L’appellativo di film patriottico è improprio. American Sniper non è un film sul patriottismo ma un film sulle svariate manifestazioni e sulle conseguenze del patriottismo.

american sniper2Le culture anglosassoni hanno allevato, nutrito e preservato il patriottismo come una madre farebbe con un figlio. È un processo che va avanti da secoli e nel caso degli Stati Uniti, la cui eterogeneità culturale di origine è più che evidente, questo processo è stato portato avanti con metodi ragionati, alcuni espliciti altri praticamente invisibili ma profondamente efficaci. Negli Stati Uniti il patriottismo viene alimentato in maniera perpetua e ogni aspetto della quotidianità ne è profondamente intriso. Il consolidamento dell’identità nazionale è in questo caso un fattore fondamentale e passa anche attraverso interventi invisibili. L’identità di un paese si preserva, ed è avviso di chi scrive, nel caso statunitense viene preservata anche passando attraverso elementi quali il design delle scarpe da bowling che non cambia da almeno cinquanta anni, da quello delle varsity jackets, le giacche sportive di studenti e atleti professionisti, dalle frange colorate che adornano da decenni e decenni le biciclette dei bambini, dalle vetrine di trofei nei corridoi di scuole e università, dall’ossessione per lo sport, dalle confraternite, da quel tocco di vintage che è presente ovunque.
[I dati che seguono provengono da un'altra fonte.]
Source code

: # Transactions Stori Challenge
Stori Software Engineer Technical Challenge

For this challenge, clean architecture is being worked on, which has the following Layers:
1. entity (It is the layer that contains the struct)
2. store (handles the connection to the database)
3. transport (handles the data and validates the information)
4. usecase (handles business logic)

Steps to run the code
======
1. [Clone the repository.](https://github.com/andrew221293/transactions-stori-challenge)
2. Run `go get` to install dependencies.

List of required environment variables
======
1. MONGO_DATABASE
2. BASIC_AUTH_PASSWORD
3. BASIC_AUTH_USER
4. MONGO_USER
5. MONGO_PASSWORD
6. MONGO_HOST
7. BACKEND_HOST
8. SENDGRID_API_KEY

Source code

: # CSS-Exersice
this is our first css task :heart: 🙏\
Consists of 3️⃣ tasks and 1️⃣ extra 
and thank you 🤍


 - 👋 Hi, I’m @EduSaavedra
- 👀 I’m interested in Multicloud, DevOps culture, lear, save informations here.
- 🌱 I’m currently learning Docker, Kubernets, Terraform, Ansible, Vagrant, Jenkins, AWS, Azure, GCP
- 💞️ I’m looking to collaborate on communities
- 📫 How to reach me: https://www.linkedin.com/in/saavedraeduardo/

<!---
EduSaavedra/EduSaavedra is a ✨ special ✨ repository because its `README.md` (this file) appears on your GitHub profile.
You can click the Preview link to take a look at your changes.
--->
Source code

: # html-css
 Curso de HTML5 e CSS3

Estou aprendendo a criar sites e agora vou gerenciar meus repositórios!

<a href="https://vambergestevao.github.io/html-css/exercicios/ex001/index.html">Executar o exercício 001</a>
E poi c’è l’orgoglio di appartenenza che è il risultato di un sofisticato lavoro di educazione dell’individuo e che promuove parallelamente l’importanza del traguardo personale e la consapevolezza, l’orgoglio di appartenenza alla collettività. E questo lavoro inizia già dagli anni dell’infanzia, dalla scuola, da quando lo studente capisce quanto sia importante per il suo futuro riuscire, to succeed, ma allo stesso tempo gli si richiede di unirsi con i compagni nell’aula magna della scuola per assistere al preside inaugurare l’anno scolastico con un discorso costruito ad hoc dove non mancano mai riferimenti alle sfere dell’identità individuale e della collettività.

Nonostante la febbrile evoluzione delle telecomunicazioni e di come queste negli ultimi anni siano riuscite a favorire la tanto temuta globalizzazione e a unire i quattro angoli della terra, certi gap culturali restano e rendono la visione di film proprio come American Sniper un’esperienza a tratti difficile da decodificare.

La scelta di vita di Kyle è difficile da accettare per chi non è nato e cresciuto seguendo i dettami culturali statunitensi. Risulta davvero difficile, se non fantascientifico, accettare che una persona si stia lavando i denti un minuto e quello dopo sia pronto, avendo assistito all’attacco di New York in televisione, a lasciare tutto, a mettere letteralmente a repentaglio la propria vita per combattere il terrorismo. Il ribaltamento esistenziale di Kyle non è bieco patriottismo, non è cieco fascismo, è il risultato di un’evoluzione culturale sia individuale sia collettiva. E l’evoluzione di Kyle, Eastwood ce la racconta partendo dalla sua infanzia. Ci presenta un padre che lo porta a caccia, che gli ricorda che il suo fucile non va mai lasciato nella polvere (il consiglio va sicuramente ben oltre il fatto che un’arma da fuoco sporca è un’arma da fuoco pericolosa, destinata a incepparsi e a provocare incidenti), un padre che è fiero di un figlio che ricorre alla violenza per difendere il fratello. E poi c’è il Texas, con i suoi rodei, le sue chiese spoglie e severe, i pranzi domenicali dove a parlare è principalmente il capofamiglia, le collezioni di birre vuote davanti alla televisione.

American Sniper non è un ritratto bidimensionale della lotta al terrorismo e dell’impegno militare in medio oriente. Non è nemmeno un inno anti-islamico. Kyle non rappresenta un paese intero perché ne ha per sempre segnato la Storia diventando il cecchino con il più alto numero di vittime. Kyle il suo paese lo rappresentava ancora prima di imbracciare un fucile e di indossare una mimetica.